> **TASK PROMPT**
The data below should be copied out exactly, with its pictures omitted.

_____

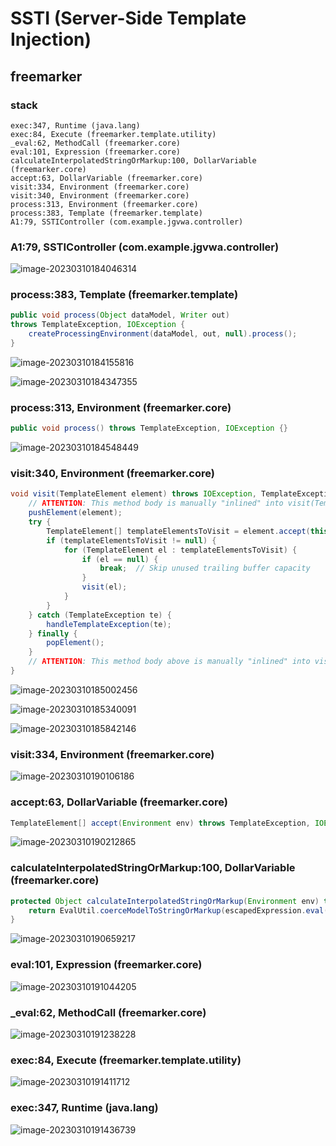 # SSTI (Server-Side Template Injection)

## freemarker

### stack

```
exec:347, Runtime (java.lang)
exec:84, Execute (freemarker.template.utility)
_eval:62, MethodCall (freemarker.core)
eval:101, Expression (freemarker.core)
calculateInterpolatedStringOrMarkup:100, DollarVariable (freemarker.core)
accept:63, DollarVariable (freemarker.core)
visit:334, Environment (freemarker.core)
visit:340, Environment (freemarker.core)
process:313, Environment (freemarker.core)
process:383, Template (freemarker.template)
A1:79, SSTIController (com.example.jgvwa.controller)
```

### A1:79, SSTIController (com.example.jgvwa.controller)

![image-20230310184046314](freemarker.assets/image-20230310184046314.png)
### process:383, Template (freemarker.template)

```java
public void process(Object dataModel, Writer out)
throws TemplateException, IOException {
    createProcessingEnvironment(dataModel, out, null).process();
}
```

![image-20230310184155816](freemarker.assets/image-20230310184155816.png)

![image-20230310184347355](freemarker.assets/image-20230310184347355.png)

### process:313, Environment (freemarker.core)

```java
public void process() throws TemplateException, IOException {}
```

![image-20230310184548449](freemarker.assets/image-20230310184548449.png)
### visit:340, Environment (freemarker.core)

```java
void visit(TemplateElement element) throws IOException, TemplateException {
    // ATTENTION: This method body is manually "inlined" into visit(TemplateElement[]); keep them in sync!
    pushElement(element);
    try {
        TemplateElement[] templateElementsToVisit = element.accept(this);
        if (templateElementsToVisit != null) {
            for (TemplateElement el : templateElementsToVisit) {
                if (el == null) {
                    break;  // Skip unused trailing buffer capacity 
                }
                visit(el);
            }
        }
    } catch (TemplateException te) {
        handleTemplateException(te);
    } finally {
        popElement();
    }
    // ATTENTION: This method body above is manually "inlined" into visit(TemplateElement[]); keep them in sync!
}
```

![image-20230310185002456](freemarker.assets/image-20230310185002456.png)

![image-20230310185340091](freemarker.assets/image-20230310185340091.png)

![image-20230310185842146](freemarker.assets/image-20230310185842146.png)

### visit:334, Environment (freemarker.core)

![image-20230310190106186](freemarker.assets/image-20230310190106186.png)
### accept:63, DollarVariable (freemarker.core)

```java
TemplateElement[] accept(Environment env) throws TemplateException, IOException {}
```

![image-20230310190212865](freemarker.assets/image-20230310190212865.png)
### calculateInterpolatedStringOrMarkup:100, DollarVariable (freemarker.core)

```java
protected Object calculateInterpolatedStringOrMarkup(Environment env) throws TemplateException {
    return EvalUtil.coerceModelToStringOrMarkup(escapedExpression.eval(env), escapedExpression, null, env);
}
```

![image-20230310190659217](freemarker.assets/image-20230310190659217.png)

### eval:101, Expression (freemarker.core)

![image-20230310191044205](freemarker.assets/image-20230310191044205.png)
### _eval:62, MethodCall (freemarker.core)

![image-20230310191238228](freemarker.assets/image-20230310191238228.png)

### exec:84, Execute (freemarker.template.utility)

![image-20230310191411712](freemarker.assets/image-20230310191411712.png)

### exec:347, Runtime (java.lang)

![image-20230310191436739](freemarker.assets/image-20230310191436739.png)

_____

> **REPLY TO THE EXERCISE**
 # SSTI (Server-Side Template Injection)

## freemarker

### stack

```
exec:347, Runtime (java.lang)
exec:84, Execute (freemarker.template.utility)
_eval:62, MethodCall (freemarker.core)
eval:101, Expression (freemarker.core)
calculateInterpolatedStringOrMarkup:100, DollarVariable (freemarker.core)
accept:63, DollarVariable (freemarker.core)
visit:334, Environment (freemarker.core)
visit:340, Environment (freemarker.core)
process:313, Environment (freemarker.core)
process:383, Template (freemarker.template)
A1:79, SSTIController (com.example.jgvwa.controller)
```

### A1:79, SSTIController (com.example.jgvwa.controller)

![image-20230310184046314](freemarker.assets/image-20230310184046314.png)
### process:383, Template (freemarker.template)

```java
public void process(Object dataModel, Writer out)
throws TemplateException, IOException {
    createProcessingEnvironment(dataModel, out, null).process();
}
```

![image-20230310184155816](freemarker.assets/image-20230310184155816.png)

![image-20230310184347355](freemarker.assets/image-20230310184347355.png)

### process:313, Environment (freemarker.core)

```java
public void process() throws TemplateException, IOException {}
```

![image-20230310184548449](freemarker.assets/image-20230310184548449.png)
### visit:340, Environment (freemarker.core)

```java
void visit(TemplateElement element) throws IOException, TemplateException {
    // ATTENTION: This method body is manually "inlined" into visit(TemplateElement[]); keep them in sync!
    pushElement(element);
    try {
        TemplateElement[] templateElementsToVisit = element.accept(this);
        if (templateElementsToVisit != null) {
            for (TemplateElement el : templateElementsToVisit) {
                if (el == null) {
                    break;  // Skip unused trailing buffer capacity 
                }
                visit(el);
            }
        }
    } catch (TemplateException te) {
        handleTemplateException(te);
    } finally {
        popElement();
    }
    // ATTENTION: This method body above is manually "inlined" into visit(TemplateElement[]); keep them in sync!
}
```

![image-20230310185002456](freemarker.assets/image-20230310185002456.png)

![image-20230310185340091](freemarker.assets/image-20230310185340091.png)

![image-20230310185842146](freemarker.assets/image-20230310185842146.png)

### visit:334, Environment (freemarker.core)

![image-20230310190106186](freemarker.assets/image-20230310190106186.png)
### accept:63, DollarVariable (freemarker.core)

```java
TemplateElement[] accept(Environment env) throws TemplateException, IOException {}
```

![image-20230310190212865](freemarker.assets/image-20230310190212865.png)
### calculateInterpolatedStringOrMarkup:100, DollarVariable (freemarker.core)

```java
protected Object calculateInterpolatedStringOrMarkup(Environment env) throws TemplateException {
    return EvalUtil.coerceModelToStringOrMarkup(escapedExpression.eval(env), escapedExpression, null, env);
}
```

![image-20230310190659217](freemarker.assets/image-20230310190659217.png)

### eval:101, Expression (freemarker.core)

![image-20230310191044205](freemarker.assets/image-20230310191044205.png)
### _eval:62, MethodCall (freemarker.core)

![image-20230310191238228](freemarker.assets/image-20230310191238228.png)

### exec:84, Execute (freemarker.template.utility)

![image-20230310191411712](freemarker.assets/image-20230310191411712.png)

### exec:347, Runtime (java.lang)

![image-20230310191436739](freemarker.assets/image-20230310191436739.png)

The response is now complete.